KC and I were fluttering about my kitchen, making dinner, or fixing coffee, I can’t remember exactly when the conversation occurred, and I was grousing about the absence of role-playing games in my immediate future. I could feel the itch; I was twitching for the clatter of dice, the shoulder-to-shoulder squeeze around the dining room table, the cringe of a forced story hook, and the exhilaration of slaughtering the villain and hocking his possessions at the village pawnshop. KC asked if the next time we played, she could sit nearby and listen, cautiously displaying her interest in a realm of nerd that she’s never approached before. “Sit nearby,” I guffawed, “Hell you can play,” and I proceeded to tell her one of the nefarious geek-plots I had been mulling over in my feverish mind.
KC has been reading “Fables” lately, the collected comic-book stories by Bill Willingham. I don’t care for them, and I don’t know why. I should like them. I liked Willingham’s older work, especially “Thessaly – Witch for Hire”. I admire his career path, starting with role-playing games and venturing on with his own fiction. He draws, he writes, he uses mythology and fairy tales as inspiration, what’s not to like? KC loves them, and has been gobbling the collected volumes ever since we discovered them at the Tompkins County Public Library, our fantastic local library (which sits in the old Woolworths building, where I bought my M1A1 carbine twenty-some years ago). As I’ve mentioned, I prefer European graphic novels over US graphic novels, normally, and as KC was checking out volumes 11, 12, and 13, I checked out Baranko’s “The Horde” and “The Extraordinary Adventures of Adele Blanc-Sec” (which Luc Besson – The Fifth Element and The Professional – made into an extremely entertaining film a couple years ago).
Back to fluttering in the kitchen. KC liked “Fables” so I told her about “Grimm“, a role-playing game in which players control kid characters who have been sucked into The Grimm Lands, an alternate reality based on the Brothers fairy tales, but more warped, twisted, and evil, if such a thing could be imagined. My son would join us, perhaps my friends Dan and Nat depending on schedules, and we’d make an evening of it. She liked the idea, and without further hesitation I snatched Grimm from the bookshelf, plopped down on the couch, and spent most of Saturday and Sunday, when I wasn’t shoveling snow (hell of a winter we’re having), reading.

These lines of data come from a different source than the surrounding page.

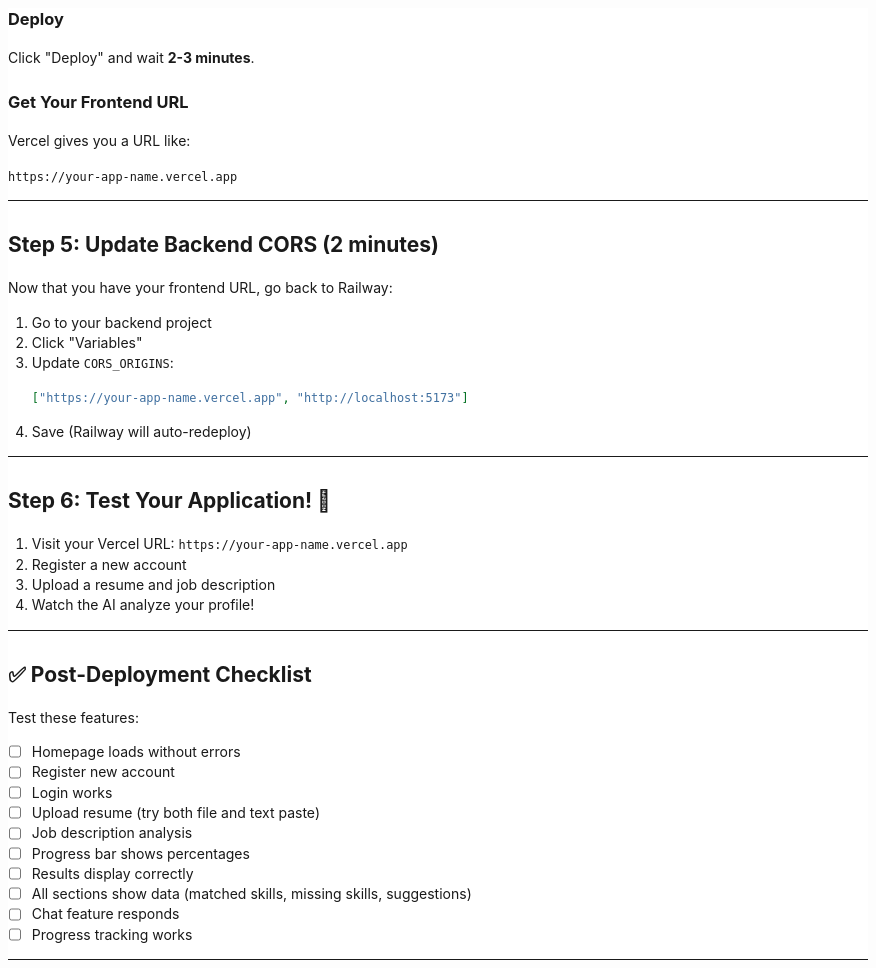 ### Deploy

Click "Deploy" and wait **2-3 minutes**.

### Get Your Frontend URL

Vercel gives you a URL like:

```
https://your-app-name.vercel.app
```

---

## Step 5: Update Backend CORS (2 minutes)

Now that you have your frontend URL, go back to Railway:

1. Go to your backend project
2. Click "Variables"
3. Update `CORS_ORIGINS`:
   ```json
   ["https://your-app-name.vercel.app", "http://localhost:5173"]
   ```
4. Save (Railway will auto-redeploy)

---

## Step 6: Test Your Application! 🎉

1. Visit your Vercel URL: `https://your-app-name.vercel.app`
2. Register a new account
3. Upload a resume and job description
4. Watch the AI analyze your profile!

---

## ✅ Post-Deployment Checklist

Test these features:

- [ ] Homepage loads without errors
- [ ] Register new account
- [ ] Login works
- [ ] Upload resume (try both file and text paste)
- [ ] Job description analysis
- [ ] Progress bar shows percentages
- [ ] Results display correctly
- [ ] All sections show data (matched skills, missing skills, suggestions)
- [ ] Chat feature responds
- [ ] Progress tracking works

---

Like many stand-alone role-playing books, Grimm starts with a short story that sets the scene and attempts to pull the reader into the imagined setting. It’s alright. Not terrible, like Cook’s Numenera – which really is terrible and the guy could have shaved a couple of dimes off the art budget to hire a competent editor for St Huck’s sake – and it isn’t as good as Stolze’s opening fiction for “Break Today” (see an earlier post). It does what it’s supposed to do, and then we roll into the game. Grimm is a beautiful book, published by a major player in the gaming industry, Fantasy Flight Games. It looks like a corporate product; it’s polished and professional and certainly looks like it was worth the 40 or 50 bucks I paid for it. Who can remember? Apparently you can’t buy it anymore, only a digital pdf copy. I also notice on the company website that there is no support for the game. Published in 2007, there hasn’t been a single supplement since. Not a good sign.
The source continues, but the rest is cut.